Mi primer héroe en la vida fue mi abuelo. Con más de medio siglo trabajado hasta la extenuación, con su ilusión castrista derrumbada como lo siguen haciendo tanto tiempo después los edificios en La Habana, entregó a la Revolución lo que aún no le había quitado, que ya no era mucho, y abandonó Cuba para siempre.

Ni por un minuto dejó de sentirse cubano. Pero, alejado del Caribe, desde aquel viaje definitivo y atormentado de mediados de los 60 supo que ya nunca encontraría su sitio en el mundo.

Porque su lugar en la vida eran los frijoles; la malanga; el congrí. Su guayabera, la familia extensísima y toda junta, todo el tiempo. Y esto, y también la alegría cubana, lo habían secuestrado unos barbudos que aniquilaron la dictadura de Batista, pero que trajeron, después de traicionar los principios de muchos de quienes los apoyaban, otra peor.

Una que siempre defendió Silvio Rodríguez, que ha sido durante décadas la voz amable y deliciosa de un sistema enfermo y corrupto.

Sorprende la falsedad en un creador de músicas tan delicioso. Asombra el posicionamiento con los dictadores de mismo apellido en un portentoso creador de letras, muchas de ellas sublimes.

¿Será debido a la ingenuidad torpe de un hombre íntegro? Porque cuesta creer que su prolongado –de décadas- abrazo a los Castro surja de la maldad o de un propósito ruin. Pero también cuesta creer que no lo vea.

Que no vea la miseria; que no contemple la incautación de millones de vidas; que no haya visto cómo se pudría el régimen mientras arruinaba todo lo demás; que no haya comprendido que aquella revolución del 59, con o sin embargo norteamericano, solo trajo penurias y llanto.

Si escribió “Tu fantasma”; si dibujó un “Unicornio”, que era azul; si de donde nada había garabateó las notas y la letra de “Ya no te espero”, ¿convendrá suponer que su razón se ha visto lesionada por una sensibilidad tan prodigiosa que incluso le ha impedido distinguir la realidad? ¿Será ésta una interpretación demasiado benévola, e ilusa, de sus consideraciones políticas?

Quizá el compositor cubano, que traslada ahora sus dulces “Amoríos” a España –este miércoles en Madrid-, viva en la Hiperrealidad, esa falsedad auténtica a la que se refirió Umberto Eco.
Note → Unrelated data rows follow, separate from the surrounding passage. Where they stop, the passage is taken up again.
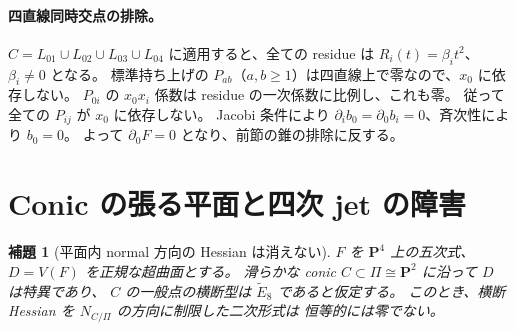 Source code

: \documentclass[11pt,a4paper]{ltjsarticle}
\newcommand{\PP}{\mathbf P}\renewcommand{\AA}{\mathbf A}
\newtheorem{lemma}[theorem]{補題}
\theoremstyle{remark}\newtheorem{remark}[theorem]{注意}
\begin{document}
\paragraph{四直線同時交点の排除。}
$C=L_{01}\cup L_{02}\cup L_{03}\cup L_{04}$ に適用すると、全ての residue は
$R_i(t)=\beta_i t^2$、$\beta_i\ne0$ となる。
標準持ち上げの $P_{ab}$（$a,b\ge1$）は四直線上で零なので、$x_0$ に依存しない。
$P_{0i}$ の $x_0x_i$ 係数は residue の一次係数に比例し、これも零。
従って全ての $P_{ij}$ が $x_0$ に依存しない。
Jacobi 条件により $\partial_i b_0=\partial_0b_i=0$、斉次性により $b_0=0$。
よって $\partial_0F=0$ となり、前節の錐の排除に反する。


\section{Conic の張る平面と四次 jet の障害}

\begin{lemma}[平面内 normal 方向の Hessian は消えない]\label{lem:conic-plane}
$F$ を $\PP^4$ 上の五次式、$D=V(F)$ を正規な超曲面とする。
滑らかな conic $C\subset\Pi\cong\PP^2$ に沿って $D$ は特異であり、
$C$ の一般点の横断型は $\widetilde E_8$ であると仮定する。
このとき、横断 Hessian を $N_{C/\Pi}$ の方向に制限した二次形式は
恒等的には零でない。
\end{lemma}
\end{document}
Tal vez ha querido con tanto brío que la Revolución fuera lo que soñó que su conciencia se muestra incapaz de separar la vida real en la isla y la fantasía utópica con la que, si uno se esfuerza lo suficiente, se la puede contemplar.

Ojalá que Silvio, que cuenta con el arma más precisa, su descomunal talento, sepa algún día que, al revés de lo que canta en su Pequeña Serenata Diurna, él puede que sea un gigante, pero no vive en un país libre, ni mucho menos. Aunque pensándolo bien, igual es mejor que se mantenga, ya cerca de los 70 años, inocente y feliz como los niños que retozan en el Malecón con la trusa puesta.

Resulta paradójico que a pesar de mi animadversión hacia los intelectuales que defienden la revolución fallida, como más he conectado con la figura de mi abuelo una vez desaparecido haya sido -siga siendo- escuchando el “Monólogo” de Silvio. Me parece verle a él, en el viejo Guantánamo, enroscado en esa humildad terrible del personaje de la canción, llevándose “su boca” en dirección a la vieja casa de la bombilla verde. Si por allí pasaran, recuerden.